Estimation : 2 000 / 3 000 €
Adjudication : 3 885 €
Description
Fort in-8 (229 x 148 mm) de (1) f., 447 pp., (2) ff. : maroquin vert janséniste, dos à nerfs, doublures de maroquin beige clair serties d’un filet or, couvertures et dos conservés, tranches dorées sur témoins, chemise, étui (Miguet).

Édition originale tirée à 1 200 exemplaires.

Un des 30 exemplaires sur Hollande, numérotés et justifiés par l’éditeur (nº 23).

Il a été tiré en outre 10 exemplaires sur papier du Japon.

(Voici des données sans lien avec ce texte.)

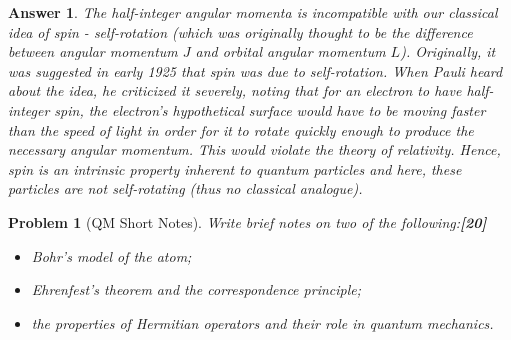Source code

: \documentclass[a4paper]{article}
\newtheorem{ans}{Answer}[subsection]
\theoremstyle{new}
\newtheorem{qns}{Problem}[subsection]
\begin{document}
\begin{ans}
The half-integer angular momenta is incompatible with our classical idea of spin - self-rotation (which was originally thought to be the difference between angular momentum $J$ and orbital angular momentum $L$). Originally, it was suggested in early 1925 that spin was due to self-rotation. When Pauli heard about the idea, he criticized it severely, noting that for an electron to have half-integer spin, the electron's hypothetical surface would have to be moving faster than the speed of light in order for it to rotate quickly enough to produce the necessary angular momentum. This would violate the theory of relativity. Hence, spin is an intrinsic property inherent to quantum particles and here, these particles are not self-rotating (thus no classical analogue).
\end{ans}
\newpage
\begin{qns}[QM Short Notes]
Write brief notes on two of the following:\hfill\textbf{[20]}
\begin{itemize}
    \item Bohr’s model of the atom;
    \item Ehrenfest’s theorem and the correspondence principle;
    \item the properties of Hermitian operators and their role in quantum mechanics.
\end{itemize}
\end{qns}
\end{document}
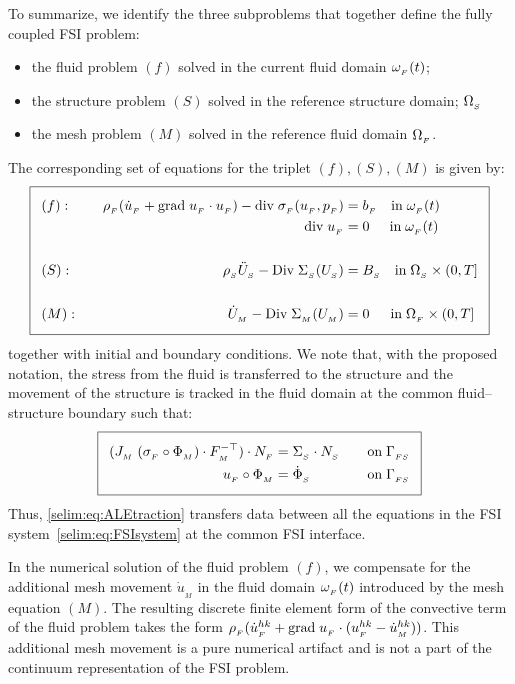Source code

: To summarize, we identify the three subproblems that together define
the fully coupled FSI problem:
\begin{itemize}
\item
the fluid problem $(f)$ solved in the current fluid domain $\omega_{_{F}}(t)$;
\item
the structure problem $(S)$ solved in the reference structure domain;
$\Omega_{_{S}}$
\item
the mesh problem $(M)$ solved in the reference fluid domain $\Omega_{_{F}}$.
\end{itemize}
The corresponding set of equations for the triplet
$(f),(S),(M)$ is given by:
\begin{equation}
  \addtolength{\fboxsep}{5pt} \boxed{
    \begin{split}\label{selim:eq:FSIsystem}
   &(f):&\quad \rhoF(\dotuF + \graduF\cdot\uF) -
      \divv\sigmaF(\uF,\pF) =\;& \bff \quad
      \textrm{in}\;\oF(t)\\ &&\divv\uF =\;&
      0\:\:\quad\textrm{in}\;\oF(t) \\\\ &(S):&\quad \rhoS \ddotUS -
      \Divv \SigmaS(\US) =\;& \BS \quad \textrm{in}\; \OS\times
      (0,T]\\\\ &(M):&\quad \dot{U}_{_{M}} - \Divv \SigmaM(\UM) =\;& 0
  \;\:\quad\textrm{in}\; \OF\times (0,T]
    \end{split}
  }
\end{equation}
together with initial and boundary conditions. We note that, with the
proposed notation, the stress from the fluid is transferred to the
structure and the movement of the structure is tracked in the fluid
domain at the common fluid--structure boundary such that:
\begin{equation}
  \addtolength{\fboxsep}{5pt} \boxed{
    \begin{split}\label{selim:eq:ALEtraction}
      (J_{_{M}}\;(\sigmaF\circ\PhiM) \cdot F_{_{M}}^{-\top})\cdot
      N_{_{F}} &= \SigmaS\cdot N_{_{S}} \quad &\textrm{on}\; \Gamma_{_{FS}}\\
      \uF\circ\PhiM &= \dot{\Phi}_{_{S}} \quad &\textrm{on}\; \Gamma_{_{FS}}\\
    \end{split}
  }
\end{equation}
Thus, \eqref{selim:eq:ALEtraction} transfers data between all the
equations in the FSI system~\eqref{selim:eq:FSIsystem} at the common
FSI interface.

In the numerical solution of the fluid problem $(f)$,
we compensate for the additional mesh movement $\dot{u}_{_{M}}$ in the
fluid domain $\omega_{_{F}}(t)$ introduced by the mesh equation $(M)$.  The
resulting discrete finite element form of the convective term of the
fluid problem takes the form $\rho_{_{F}}(\dot{u}_{_{F}}^{hk} +
\textrm{grad}\;u_{_{F}}\cdot(u_{_{F}}^{hk} - \dot{u}_{_{M}}^{hk}))$.  This additional mesh
movement is a pure numerical artifact and is not a part of the
continuum representation of the FSI problem.

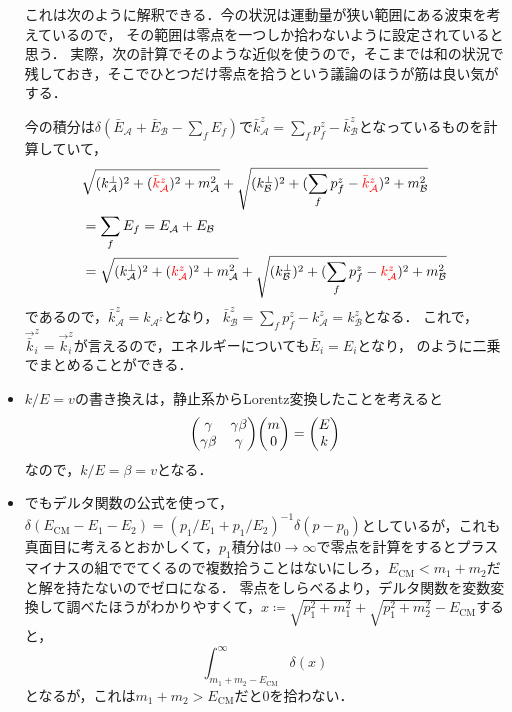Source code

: \begin{itemize}
		これは次のように解釈できる．今の状況は運動量が狭い範囲にある波束を考えているので，
		その範囲は零点を一つしか拾わないように設定されていると思う．
		実際，次の計算でそのような近似を使うので，そこまでは和の状況で残しておき，そこでひとつだけ零点を拾うという議論のほうが筋は良い気がする．

		今の積分は$\delta(\bar{E}_{\mathcal{A}} + \bar{E}_{\mathcal{B}}-\sum_fE_f)$で$\bar{k}_{\mathcal{A}}^z = \sum_fp_f^z - \bar{k}_{\mathcal{B}}^z$となっているものを計算していて，
		\begin{align}
			&\sqrt{(k_{\mathcal{A}}^{\perp})^2+(\textcolor{red}{\bar{k}_{\mathcal{A}}^z})^2+m_{\mathcal{A}}^2} + \sqrt{(k_{\mathcal{B}}^{\perp})^2 + (\sum_fp_f^z-\textcolor{red}{\bar{k}_{\mathcal{A}}^z})^2+m_{\mathcal{B}}^2}\\
			& = \sum_fE_f = E_{\mathcal{A}} + E_{\mathcal{B}}\\
			& = \sqrt{(k_{\mathcal{A}}^{\perp})^2+(\textcolor{red}{k_{\mathcal{A}}^z})^2+m_{\mathcal{A}}^2} + \sqrt{(k_{\mathcal{B}}^{\perp})^2 + (\sum_fp_f^z-\textcolor{red}{k_{\mathcal{A}}^z})^2+m_{\mathcal{B}}^2}
		\end{align}
		であるので，$\bar{k}_{\mathcal{A}}^z = k_{\mathcal{A}^z}$となり，
		$\bar{k}_{\mathcal{B}}^z = \sum_fp_f^z-k_{\mathcal{A}}^z = k_{\mathcal{B}}^z$となる．
		これで，$\vec{\bar{k}}_{i}^z = \vec{k}_i^z$が言えるので，エネルギーについても$\bar{E}_i=E_i$となり，
		のように二乗でまとめることができる．
	\item $k/E = v$の書き換えは，静止系からLorentz変換したことを考えると
		\begin{equation}
			\mqty(\gamma & \gamma\beta\\ \gamma\beta & \gamma)\mqty(m\\0) = \mqty(E\\k)
		\end{equation}
		なので，$k/E = \beta = v$となる．

	\item {}でもデルタ関数の公式を使って，$\delta(E_{\text{CM}}-E_1-E_2)=(p_1/E_1 + p_1/E_2)^{-1}\delta(p-p_0)$としているが，これも真面目に考えるとおかしくて，$p_1$積分は$0\to \infty$で零点を計算をするとプラスマイナスの組ででてくるので複数拾うことはないにしろ，$E_{\text{CM}} < m_1+m_2$だと解を持たないのでゼロになる．
		零点をしらべるより，デルタ関数を変数変換して調べたほうがわかりやすくて\cite{Schwartz:2014sze}，$x\coloneqq \sqrt{p_1^2+m_1^2} + \sqrt{p_1^2 + m_2^2} - E_{\text{CM}}$すると，
		\begin{equation}
		\int_{m_1+m_2-E_{\text{CM}}}^{\infty}\delta(x)
		\end{equation}
		となるが，これは$m_1+m_2 > E_{\text{CM}}$だと$0$を拾わない．
		

\end{itemize}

Après une interruption de vingt-six ans, Léon Bloy (1846-1917) reprit son Journal en 1892.
Il le tint régulièrement jusqu’à sa mort. L’imprécateur au vitriol a reconnu sa dette envers l’éditeur Edmond Deman : “C’est une victoire assez honorable d’avoir pu placer ce livre que personne ici, je crois, n’aurait osé éditer” (Bollery, Léon Bloy, III, p. 234).
L’insuccès du Mendiant ingrat, livre sur lequel il avait tant compté, le décida à se réfugier au Danemark. Et dix ans plus tard, en 1908, les éditions du Mercure de France remirent en vente le stock des invendus, revêtus d’une nouvelle couverture.

Envoi autographe signé :
à mon ami
Otto Friedrichs
à l’homme surprenant
& incomparable qui
a toujours voulu la
même chose.
24 Octobre 98
Léon Bloy

En fait de vérité et justice, Otto Friedrichs était “naundorffiste”, c’est-à-dire qu’il croyait que Charles-Guillaume Naundorff était le dauphin Louis XVII. Tout au long du XIXe siècle, plusieurs prétendants exploitèrent la légende selon laquelle le fils de Louis XVI et de Marie-Antoinette n’était pas mort au Temple en 1795…
En 1900, Léon Bloy dédia son propre ouvrage sur la question, Le Fils de Louis XVI, à Otto Friedrichs. Il y fait l’apologie des multiples publications du dédicataire sur la question, notamment Un crime politique (Bruxelles, 1884) qui fut, explique-t-il, une révélation :
“J’ignorais alors cette histoire. […]. Ce drame qui ne ressemble à aucun drame, je le lus donc, par une nuit de mai fort lugubre, dans un lieu très solitaire, étant ‘assis à l’ombre de la mort’ – littéralement.” Bref, dit Bloy : “Louis XVII n’est pas mort au Temple, c’est certain.”
Le complot historique ne pouvait que séduire le “Mendiant ingrat”.
Bien des années plus tard, Otto Friedrichs a offert l’exemplaire à un autre fantaisiste :
Oui, j’ai toujours voulu la “même chose”:
la vérité et la justice…
Redédicacé au Comte d’Hartoy, qui m’aide si
généreusement à poursuivre cet Idéal, en hommage
de très sincère amitié et de profonde reconnaissance.
Otto Friedrichs.
Belle-Isle-en-Mer, 8 mai 1937.

Le supposé “comte d’Hartoy” à qui Friedrichs offrit son exemplaire du Mendiant ingrat, s’appelait en réalité Maurice-Lucien Hanot. Né en 1892, blessé durant la Première Guerre mondiale, il fut un des fondateurs des Croix de Feu. Homme de lettres sous le pseudonyme de Maurice d’Hartoy, il fut également éditeur. Parmi ses publications : les statuts du Cercle Louis XVII, ainsi qu’un Marie-Antoinette calomniée d’un certain Otto Friedrichs, avec une préface de… Léon Bloy.
Le comte d’Hartoy devint ministre plénipotentiaire à la SDN et à l’ONU ; il mourut en 1981.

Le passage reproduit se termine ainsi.